## [Your goal]
Search the records for the string "height" and return each line that has it.

(Source texts of formatted documents)
──────

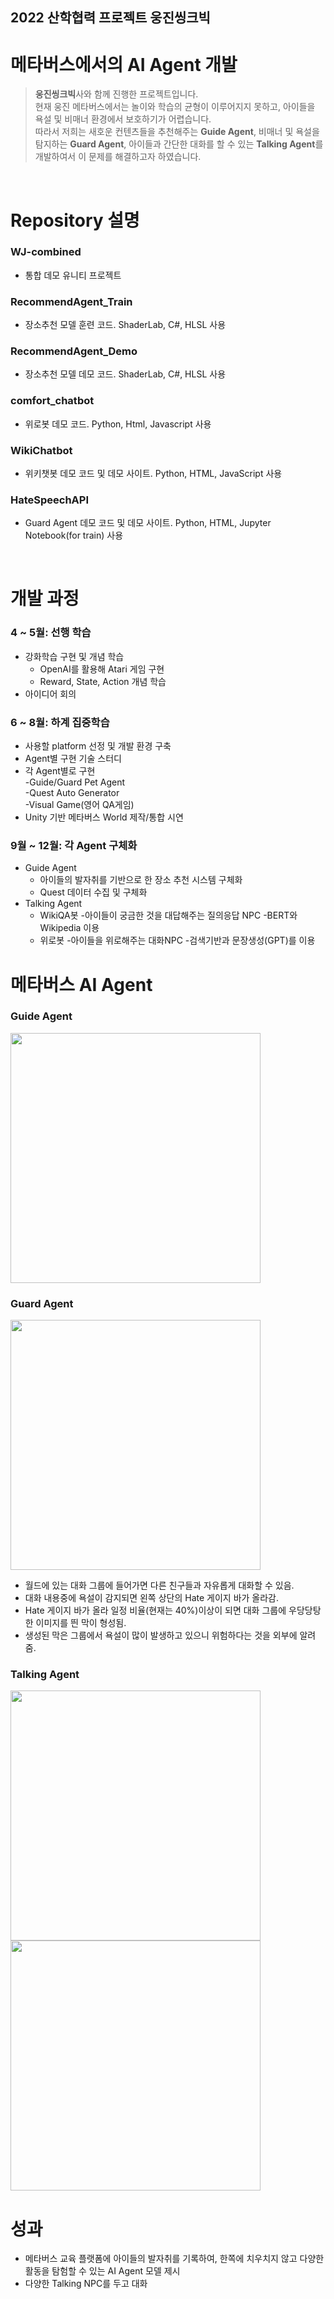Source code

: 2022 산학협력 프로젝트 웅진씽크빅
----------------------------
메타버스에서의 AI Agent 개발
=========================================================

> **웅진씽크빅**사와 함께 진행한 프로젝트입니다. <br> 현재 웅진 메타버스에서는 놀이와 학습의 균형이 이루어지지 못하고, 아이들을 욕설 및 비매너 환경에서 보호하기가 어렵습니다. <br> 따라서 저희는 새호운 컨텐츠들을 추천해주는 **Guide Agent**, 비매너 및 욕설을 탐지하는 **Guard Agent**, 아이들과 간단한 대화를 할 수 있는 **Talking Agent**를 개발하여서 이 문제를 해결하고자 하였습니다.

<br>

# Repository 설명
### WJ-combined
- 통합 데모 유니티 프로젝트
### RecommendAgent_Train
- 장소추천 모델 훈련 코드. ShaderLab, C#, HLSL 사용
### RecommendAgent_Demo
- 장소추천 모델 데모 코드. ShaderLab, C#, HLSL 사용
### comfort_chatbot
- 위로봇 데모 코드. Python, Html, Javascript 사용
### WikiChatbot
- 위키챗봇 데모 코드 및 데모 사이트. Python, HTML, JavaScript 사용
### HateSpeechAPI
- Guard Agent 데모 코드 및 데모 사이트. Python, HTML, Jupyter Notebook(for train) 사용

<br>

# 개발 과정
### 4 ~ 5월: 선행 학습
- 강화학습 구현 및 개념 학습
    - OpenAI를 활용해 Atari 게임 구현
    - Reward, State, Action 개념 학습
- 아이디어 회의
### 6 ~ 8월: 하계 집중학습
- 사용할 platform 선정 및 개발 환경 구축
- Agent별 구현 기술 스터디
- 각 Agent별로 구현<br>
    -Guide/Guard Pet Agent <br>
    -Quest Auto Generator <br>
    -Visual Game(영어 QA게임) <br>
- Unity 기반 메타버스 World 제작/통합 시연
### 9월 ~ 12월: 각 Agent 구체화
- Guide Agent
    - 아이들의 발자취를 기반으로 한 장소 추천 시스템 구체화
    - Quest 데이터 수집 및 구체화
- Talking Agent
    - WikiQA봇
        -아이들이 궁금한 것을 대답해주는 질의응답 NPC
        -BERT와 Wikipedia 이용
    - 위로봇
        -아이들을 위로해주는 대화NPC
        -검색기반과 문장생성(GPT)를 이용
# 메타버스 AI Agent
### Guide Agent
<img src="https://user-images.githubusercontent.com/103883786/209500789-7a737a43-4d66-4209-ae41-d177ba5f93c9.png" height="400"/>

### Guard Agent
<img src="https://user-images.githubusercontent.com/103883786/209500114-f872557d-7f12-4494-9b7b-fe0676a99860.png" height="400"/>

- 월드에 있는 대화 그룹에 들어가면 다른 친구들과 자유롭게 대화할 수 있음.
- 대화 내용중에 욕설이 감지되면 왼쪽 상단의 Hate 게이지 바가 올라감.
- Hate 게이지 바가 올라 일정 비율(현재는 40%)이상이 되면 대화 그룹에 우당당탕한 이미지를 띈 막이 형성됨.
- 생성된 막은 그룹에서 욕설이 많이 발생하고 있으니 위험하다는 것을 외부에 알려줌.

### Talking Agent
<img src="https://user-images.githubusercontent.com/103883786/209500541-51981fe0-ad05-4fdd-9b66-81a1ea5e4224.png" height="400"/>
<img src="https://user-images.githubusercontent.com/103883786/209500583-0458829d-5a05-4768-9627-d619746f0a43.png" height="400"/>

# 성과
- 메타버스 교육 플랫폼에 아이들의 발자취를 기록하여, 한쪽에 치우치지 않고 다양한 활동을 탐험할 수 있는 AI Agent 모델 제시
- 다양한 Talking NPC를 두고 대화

──────

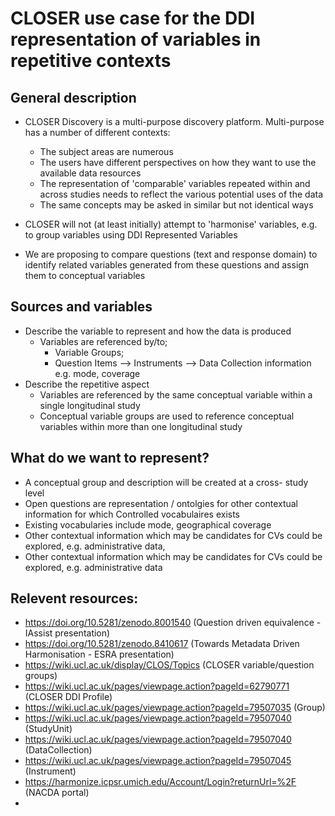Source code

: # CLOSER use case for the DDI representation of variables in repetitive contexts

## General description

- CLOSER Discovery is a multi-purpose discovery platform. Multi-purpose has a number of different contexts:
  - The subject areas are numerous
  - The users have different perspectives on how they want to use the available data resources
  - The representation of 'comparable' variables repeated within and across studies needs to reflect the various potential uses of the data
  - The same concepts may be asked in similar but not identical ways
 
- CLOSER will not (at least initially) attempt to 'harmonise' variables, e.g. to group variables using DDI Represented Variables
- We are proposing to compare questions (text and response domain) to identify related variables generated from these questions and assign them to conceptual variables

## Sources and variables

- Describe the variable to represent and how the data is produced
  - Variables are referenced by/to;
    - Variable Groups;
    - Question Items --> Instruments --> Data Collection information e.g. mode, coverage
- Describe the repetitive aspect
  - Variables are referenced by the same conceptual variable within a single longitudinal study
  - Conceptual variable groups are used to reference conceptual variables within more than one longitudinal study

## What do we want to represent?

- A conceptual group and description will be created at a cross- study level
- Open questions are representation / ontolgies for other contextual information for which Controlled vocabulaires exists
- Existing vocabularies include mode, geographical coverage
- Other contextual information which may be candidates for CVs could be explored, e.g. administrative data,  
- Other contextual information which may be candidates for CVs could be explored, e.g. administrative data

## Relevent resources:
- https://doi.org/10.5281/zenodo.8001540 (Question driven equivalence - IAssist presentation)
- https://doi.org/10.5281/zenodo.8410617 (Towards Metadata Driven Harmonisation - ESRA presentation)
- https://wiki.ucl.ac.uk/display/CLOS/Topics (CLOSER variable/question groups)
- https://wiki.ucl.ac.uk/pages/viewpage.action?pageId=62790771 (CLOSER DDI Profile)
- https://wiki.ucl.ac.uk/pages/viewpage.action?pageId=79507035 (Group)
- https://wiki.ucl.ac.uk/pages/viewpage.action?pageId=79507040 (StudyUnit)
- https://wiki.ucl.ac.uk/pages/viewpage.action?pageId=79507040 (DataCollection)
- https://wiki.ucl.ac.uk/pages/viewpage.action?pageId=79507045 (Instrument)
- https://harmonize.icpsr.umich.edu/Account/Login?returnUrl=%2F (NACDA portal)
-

──────

## [Answer]
<img src="https://user-images.githubusercontent.com/103883786/209500789-7a737a43-4d66-4209-ae41-d177ba5f93c9.png" height="400"/>
<img src="https://user-images.githubusercontent.com/103883786/209500114-f872557d-7f12-4494-9b7b-fe0676a99860.png" height="400"/>
<img src="https://user-images.githubusercontent.com/103883786/209500541-51981fe0-ad05-4fdd-9b66-81a1ea5e4224.png" height="400"/>
<img src="https://user-images.githubusercontent.com/103883786/209500583-0458829d-5a05-4768-9627-d619746f0a43.png" height="400"/>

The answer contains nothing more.